● **GOAL OF THE EXERCISE**
Your response should consist of the entries below, reproduced exactly and without their images.
##########
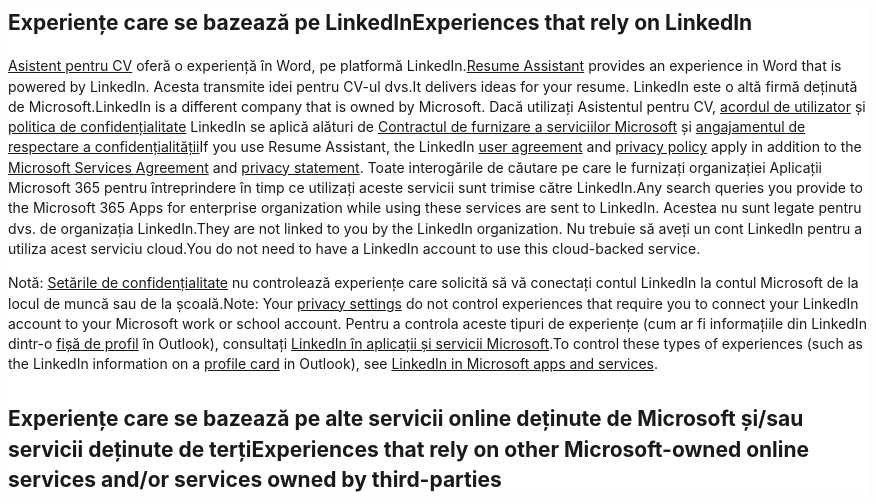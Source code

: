 ## <a name="experiences-that-rely-on-linkedin"></a><span data-ttu-id="5a8a2-131">Experiențe care se bazează pe LinkedIn</span><span class="sxs-lookup"><span data-stu-id="5a8a2-131">Experiences that rely on LinkedIn</span></span>

<span data-ttu-id="5a8a2-132">[Asistent pentru CV](https://support.microsoft.com/office/444ff6f0-ef74-4a9c-9091-ffd7a9d1917a) oferă o experiență în Word, pe platformă LinkedIn.</span><span class="sxs-lookup"><span data-stu-id="5a8a2-132">[Resume Assistant](https://support.microsoft.com/office/444ff6f0-ef74-4a9c-9091-ffd7a9d1917a) provides an experience in Word that is powered by LinkedIn.</span></span> <span data-ttu-id="5a8a2-133">Acesta transmite idei pentru CV-ul dvs.</span><span class="sxs-lookup"><span data-stu-id="5a8a2-133">It delivers ideas for your resume.</span></span> <span data-ttu-id="5a8a2-134">LinkedIn este o altă firmă deținută de Microsoft.</span><span class="sxs-lookup"><span data-stu-id="5a8a2-134">LinkedIn is a different company that is owned by Microsoft.</span></span> <span data-ttu-id="5a8a2-135">Dacă utilizați Asistentul pentru CV, [acordul de utilizator](https://www.linkedin.com/legal/user-agreement) și [politica de confidențialitate](https://www.linkedin.com/legal/privacy-policy) LinkedIn se aplică alături de [Contractul de furnizare a serviciilor Microsoft](https://www.microsoft.com/servicesagreement) și [angajamentul de respectare a confidențialității](https://privacy.microsoft.com/)</span><span class="sxs-lookup"><span data-stu-id="5a8a2-135">If you use Resume Assistant, the LinkedIn [user agreement](https://www.linkedin.com/legal/user-agreement) and [privacy policy](https://www.linkedin.com/legal/privacy-policy) apply in addition to the [Microsoft Services Agreement](https://www.microsoft.com/servicesagreement) and [privacy statement](https://privacy.microsoft.com/).</span></span> <span data-ttu-id="5a8a2-136">Toate interogările de căutare pe care le furnizați organizației Aplicații Microsoft 365 pentru întreprindere în timp ce utilizați aceste servicii sunt trimise către LinkedIn.</span><span class="sxs-lookup"><span data-stu-id="5a8a2-136">Any search queries you provide to the Microsoft 365 Apps for enterprise organization while using these services are sent to LinkedIn.</span></span> <span data-ttu-id="5a8a2-137">Acestea nu sunt legate pentru dvs. de organizația LinkedIn.</span><span class="sxs-lookup"><span data-stu-id="5a8a2-137">They are not linked to you by the LinkedIn organization.</span></span> <span data-ttu-id="5a8a2-138">Nu trebuie să aveți un cont LinkedIn pentru a utiliza acest serviciu cloud.</span><span class="sxs-lookup"><span data-stu-id="5a8a2-138">You do not need to have a LinkedIn account to use this cloud-backed service.</span></span>

<span data-ttu-id="5a8a2-139">Notă: [Setările de confidențialitate](#your-privacy-settings) nu controlează experiențe care solicită să vă conectați contul LinkedIn la contul Microsoft de la locul de muncă sau de la școală.</span><span class="sxs-lookup"><span data-stu-id="5a8a2-139">Note: Your [privacy settings](#your-privacy-settings) do not control experiences that require you to connect your LinkedIn account to your Microsoft work or school account.</span></span> <span data-ttu-id="5a8a2-140">Pentru a controla aceste tipuri de experiențe (cum ar fi informațiile din LinkedIn dintr-o [fișă de profil](https://support.microsoft.com/office/e80f931f-5fc4-4a59-ba6e-c1e35a85b501) în Outlook), consultați [LinkedIn în aplicații și servicii Microsoft](https://support.microsoft.com/office/dc81cc70-4d64-4755-9f1c-b9536e34d381).</span><span class="sxs-lookup"><span data-stu-id="5a8a2-140">To control these types of experiences (such as the LinkedIn information on a [profile card](https://support.microsoft.com/office/e80f931f-5fc4-4a59-ba6e-c1e35a85b501) in Outlook), see [LinkedIn in Microsoft apps and services](https://support.microsoft.com/office/dc81cc70-4d64-4755-9f1c-b9536e34d381).</span></span>

## <a name="experiences-that-rely-on-other-microsoft-owned-online-services-andor-services-owned-by-third-parties"></a><span data-ttu-id="5a8a2-141">Experiențe care se bazează pe alte servicii online deținute de Microsoft și/sau servicii deținute de terți</span><span class="sxs-lookup"><span data-stu-id="5a8a2-141">Experiences that rely on other Microsoft-owned online services and/or services owned by third-parties</span></span>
##########
● **SOLUTION FOR THIS TASK**
Source code

: ## <a name="experiences-that-rely-on-linkedin"></a><span data-ttu-id="5a8a2-131">Experiențe care se bazează pe LinkedIn</span><span class="sxs-lookup"><span data-stu-id="5a8a2-131">Experiences that rely on LinkedIn</span></span>

<span data-ttu-id="5a8a2-132">[Asistent pentru CV](https://support.microsoft.com/office/444ff6f0-ef74-4a9c-9091-ffd7a9d1917a) oferă o experiență în Word, pe platformă LinkedIn.</span><span class="sxs-lookup"><span data-stu-id="5a8a2-132">[Resume Assistant](https://support.microsoft.com/office/444ff6f0-ef74-4a9c-9091-ffd7a9d1917a) provides an experience in Word that is powered by LinkedIn.</span></span> <span data-ttu-id="5a8a2-133">Acesta transmite idei pentru CV-ul dvs.</span><span class="sxs-lookup"><span data-stu-id="5a8a2-133">It delivers ideas for your resume.</span></span> <span data-ttu-id="5a8a2-134">LinkedIn este o altă firmă deținută de Microsoft.</span><span class="sxs-lookup"><span data-stu-id="5a8a2-134">LinkedIn is a different company that is owned by Microsoft.</span></span> <span data-ttu-id="5a8a2-135">Dacă utilizați Asistentul pentru CV, [acordul de utilizator](https://www.linkedin.com/legal/user-agreement) și [politica de confidențialitate](https://www.linkedin.com/legal/privacy-policy) LinkedIn se aplică alături de [Contractul de furnizare a serviciilor Microsoft](https://www.microsoft.com/servicesagreement) și [angajamentul de respectare a confidențialității](https://privacy.microsoft.com/)</span><span class="sxs-lookup"><span data-stu-id="5a8a2-135">If you use Resume Assistant, the LinkedIn [user agreement](https://www.linkedin.com/legal/user-agreement) and [privacy policy](https://www.linkedin.com/legal/privacy-policy) apply in addition to the [Microsoft Services Agreement](https://www.microsoft.com/servicesagreement) and [privacy statement](https://privacy.microsoft.com/).</span></span> <span data-ttu-id="5a8a2-136">Toate interogările de căutare pe care le furnizați organizației Aplicații Microsoft 365 pentru întreprindere în timp ce utilizați aceste servicii sunt trimise către LinkedIn.</span><span class="sxs-lookup"><span data-stu-id="5a8a2-136">Any search queries you provide to the Microsoft 365 Apps for enterprise organization while using these services are sent to LinkedIn.</span></span> <span data-ttu-id="5a8a2-137">Acestea nu sunt legate pentru dvs. de organizația LinkedIn.</span><span class="sxs-lookup"><span data-stu-id="5a8a2-137">They are not linked to you by the LinkedIn organization.</span></span> <span data-ttu-id="5a8a2-138">Nu trebuie să aveți un cont LinkedIn pentru a utiliza acest serviciu cloud.</span><span class="sxs-lookup"><span data-stu-id="5a8a2-138">You do not need to have a LinkedIn account to use this cloud-backed service.</span></span>

<span data-ttu-id="5a8a2-139">Notă: [Setările de confidențialitate](#your-privacy-settings) nu controlează experiențe care solicită să vă conectați contul LinkedIn la contul Microsoft de la locul de muncă sau de la școală.</span><span class="sxs-lookup"><span data-stu-id="5a8a2-139">Note: Your [privacy settings](#your-privacy-settings) do not control experiences that require you to connect your LinkedIn account to your Microsoft work or school account.</span></span> <span data-ttu-id="5a8a2-140">Pentru a controla aceste tipuri de experiențe (cum ar fi informațiile din LinkedIn dintr-o [fișă de profil](https://support.microsoft.com/office/e80f931f-5fc4-4a59-ba6e-c1e35a85b501) în Outlook), consultați [LinkedIn în aplicații și servicii Microsoft](https://support.microsoft.com/office/dc81cc70-4d64-4755-9f1c-b9536e34d381).</span><span class="sxs-lookup"><span data-stu-id="5a8a2-140">To control these types of experiences (such as the LinkedIn information on a [profile card](https://support.microsoft.com/office/e80f931f-5fc4-4a59-ba6e-c1e35a85b501) in Outlook), see [LinkedIn in Microsoft apps and services](https://support.microsoft.com/office/dc81cc70-4d64-4755-9f1c-b9536e34d381).</span></span>

## <a name="experiences-that-rely-on-other-microsoft-owned-online-services-andor-services-owned-by-third-parties"></a><span data-ttu-id="5a8a2-141">Experiențe care se bazează pe alte servicii online deținute de Microsoft și/sau servicii deținute de terți</span><span class="sxs-lookup"><span data-stu-id="5a8a2-141">Experiences that rely on other Microsoft-owned online services and/or services owned by third-parties</span></span>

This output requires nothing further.